The drug reaches peak blood levels about one to two hours after you take it. Eating food around the same time slows absorption and lowers the peak concentration somewhat, pushing the time to peak effect closer to two hours. The drug stays active in your system for roughly seven to eight hours (its elimination half-life is about 7.3 hours), which aligns well with a full night of sleep without heavy next-morning grogginess for most people.
Dosing for Anxiety
When prescribed off-label for anxiety, the typical dose is 75 mg per day according to NHS guidelines. This can be increased up to 300 mg daily depending on the severity of symptoms and how well you tolerate the medication. This puts anxiety dosing in a middle range between the low sleep doses and the higher antidepressant doses.
Older Adults
Studies haven’t identified specific geriatric dose limits for trazodone, and extended-release formulations appear to work without unique age-related problems. That said, older adults are more prone to low sodium levels (hyponatremia) while taking trazodone, and they’re also more susceptible to one of the drug’s main side effects: drops in blood pressure when standing up. For these reasons, prescribers often start older patients at the lower end of the dosing range and increase more cautiously.
Side Effects That Scale With Dose
Drowsiness is the most predictable side effect at any dose, and it’s actually the desired effect when trazodone is used for sleep. Beyond that, a few side effects become more relevant as the dose climbs.
Orthostatic hypotension, a sudden drop in blood pressure when you stand up that can cause dizziness or fainting, is tied to trazodone’s effect on certain receptors in blood vessels. This is more likely at higher doses and is one reason the drug is taken in divided doses for depression rather than all at once.

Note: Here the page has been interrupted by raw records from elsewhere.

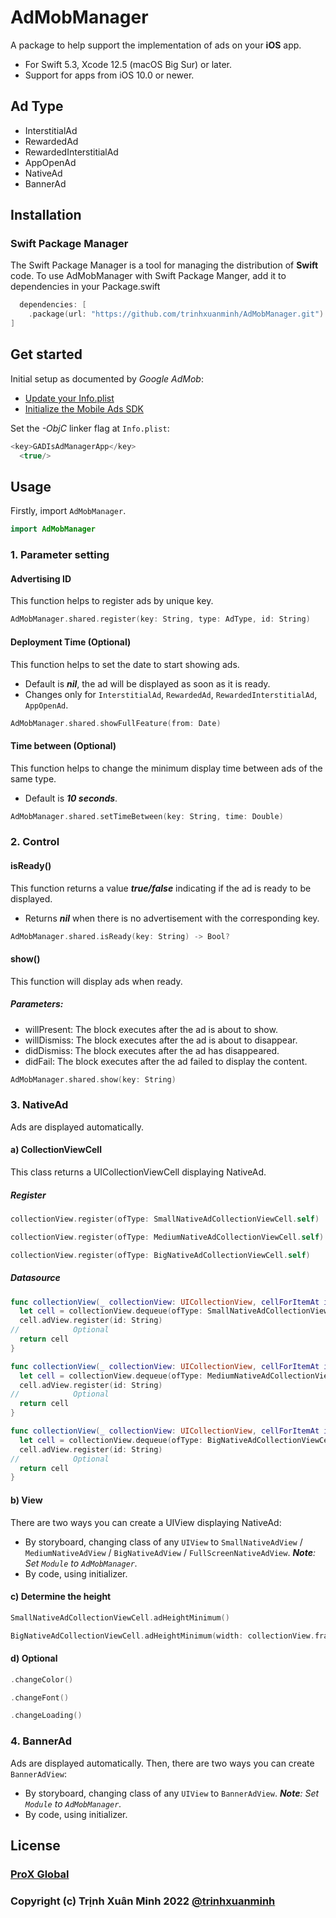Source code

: # AdMobManager

A package to help support the implementation of ads on your **iOS** app.
- For Swift 5.3, Xcode 12.5 (macOS Big Sur) or later.
- Support for apps from iOS 10.0 or newer.

## Ad Type
- InterstitialAd
- RewardedAd
- RewardedInterstitialAd
- AppOpenAd
- NativeAd
- BannerAd

## Installation

### Swift Package Manager

The Swift Package Manager is a tool for managing the distribution of **Swift** code. To use AdMobManager with Swift Package Manger, add it to dependencies in your Package.swift
```swift
  dependencies: [
    .package(url: "https://github.com/trinhxuanminh/AdMobManager.git")
]
```

## Get started

Initial setup as documented by _Google AdMob_:
- [Update your Info.plist](https://developers.google.com/admob/ios/quick-start?hl=vi#update_your_infoplist)
- [Initialize the Mobile Ads SDK](https://developers.google.com/admob/ios/quick-start?hl=vi#initialize_the_mobile_ads_sdk)

Set the _-ObjC_ linker flag at `Info.plist`:
```swift
<key>GADIsAdManagerApp</key>
  <true/>
```

## Usage
Firstly, import `AdMobManager`.
```swift
import AdMobManager
```

### 1. Parameter setting

#### Advertising ID
This function helps to register ads by unique key.
```swift
AdMobManager.shared.register(key: String, type: AdType, id: String)
```

#### Deployment Time (Optional)
This function helps to set the date to start showing ads.
- Default is _**nil**_, the ad will be displayed as soon as it is ready.
- Changes only for `InterstitialAd`, `RewardedAd`, `RewardedInterstitialAd`, `AppOpenAd`.
```swift
AdMobManager.shared.showFullFeature(from: Date)
```

#### Time between (Optional)
This function helps to change the minimum display time between ads of the same type.
- Default is _**10 seconds**_.
```swift
AdMobManager.shared.setTimeBetween(key: String, time: Double)
```

### 2. Control

#### isReady()
This function returns a value _**true/false**_ indicating if the ad is ready to be displayed.
- Returns _**nil**_ when there is no advertisement with the corresponding key.
```swift
AdMobManager.shared.isReady(key: String) -> Bool?
```

#### show()
This function will display ads when ready.

##### Parameters:
- willPresent: The block executes after the ad is about to show.
- willDismiss: The block executes after the ad is about to disappear.
- didDismiss: The block executes after the ad has disappeared.
- didFail: The block executes after the ad failed to display the content.

```swift
AdMobManager.shared.show(key: String)
```

### 3. NativeAd
Ads are displayed automatically.

#### **a) CollectionViewCell**
This class returns a UICollectionViewCell displaying NativeAd.

##### Register
```swift
collectionView.register(ofType: SmallNativeAdCollectionViewCell.self)
```
```swift
collectionView.register(ofType: MediumNativeAdCollectionViewCell.self)
```
```swift
collectionView.register(ofType: BigNativeAdCollectionViewCell.self)
```

##### Datasource
```swift
func collectionView(_ collectionView: UICollectionView, cellForItemAt indexPath: IndexPath) -> UICollectionViewCell {
  let cell = collectionView.dequeue(ofType: SmallNativeAdCollectionViewCell.self, indexPath: indexPath)
  cell.adView.register(id: String)
//            Optional
  return cell
}
```
```swift
func collectionView(_ collectionView: UICollectionView, cellForItemAt indexPath: IndexPath) -> UICollectionViewCell {
  let cell = collectionView.dequeue(ofType: MediumNativeAdCollectionViewCell.self, indexPath: indexPath)
  cell.adView.register(id: String)
//            Optional
  return cell
}
```
```swift
func collectionView(_ collectionView: UICollectionView, cellForItemAt indexPath: IndexPath) -> UICollectionViewCell {
  let cell = collectionView.dequeue(ofType: BigNativeAdCollectionViewCell.self, indexPath: indexPath)
  cell.adView.register(id: String)
//            Optional
  return cell
}
```

#### **b) View**
There are two ways you can create a UIView displaying NativeAd:
- By storyboard, changing class of any `UIView` to `SmallNativeAdView` / `MediumNativeAdView` / `BigNativeAdView` / `FullScreenNativeAdView`. _**Note**: Set `Module` to `AdMobManager`._
- By code, using initializer.

#### **c) Determine the height**
```swift
SmallNativeAdCollectionViewCell.adHeightMinimum()
```
```swift
BigNativeAdCollectionViewCell.adHeightMinimum(width: collectionView.frame.width)
```

#### **d) Optional**
```swift
.changeColor()
```
```swift
.changeFont()
```
```swift
.changeLoading()
```

### 4. BannerAd
Ads are displayed automatically.
Then, there are two ways you can create `BannerAdView`:
- By storyboard, changing class of any `UIView` to `BannerAdView`. _**Note**: Set `Module` to `AdMobManager`._
- By code, using initializer.

## License
### [ProX Global](https://proxglobal.com)
### Copyright (c) Trịnh Xuân Minh 2022 [@trinhxuanminh](minhtx@proxglobal.com)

Priapism, a painful erection lasting more than six hours, is rare but serious. It has been reported in men taking trazodone at various doses and requires immediate medical attention because it can cause permanent damage to erectile tissue. In overdose situations, the most frequently reported symptoms are drowsiness and vomiting, while more severe reactions include seizures and heart rhythm changes.
Tapering Off Trazodone
If you’ve been taking trazodone regularly and want to stop, a gradual reduction is safer than quitting abruptly. Stopping suddenly can cause discontinuation symptoms, which may include irritability, anxiety, and sleep disruption. A common approach is reducing the dose by about 25% at a time, holding at each new level for one to two weeks before cutting again. If you’re on a higher dose, the tapering process takes longer but is generally straightforward with a structured plan from your prescriber.